### About this exercise
From the line containing "of the leading" down to the last line of the records below, give every line again without any change.
(Beginning of Supplied data)
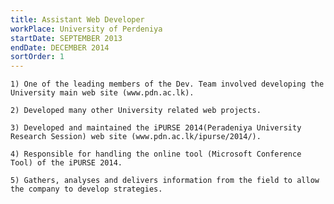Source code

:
 ```yaml
---
title: Assistant Web Developer
workPlace: University of Perdeniya
startDate: SEPTEMBER 2013
endDate: DECEMBER 2014
sortOrder: 1
---
```

`1) One of the leading members of the Dev. Team involved developing the University main web site (www.pdn.ac.lk).`

`2) Developed many other University related web projects.`

`3) Developed and maintained the iPURSE 2014(Peradeniya University Research Session) web site (www.pdn.ac.lk/ipurse/2014/).`

`4) Responsible for handling the online tool (Microsoft Conference Tool) of the iPURSE 2014.`

`5) Gathers, analyses and delivers information from the field to allow the company to develop strategies.`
(End of Supplied data)
### Written answer
`1) One of the leading members of the Dev. Team involved developing the University main web site (www.pdn.ac.lk).`

`2) Developed many other University related web projects.`

`3) Developed and maintained the iPURSE 2014(Peradeniya University Research Session) web site (www.pdn.ac.lk/ipurse/2014/).`

`4) Responsible for handling the online tool (Microsoft Conference Tool) of the iPURSE 2014.`

`5) Gathers, analyses and delivers information from the field to allow the company to develop strategies.`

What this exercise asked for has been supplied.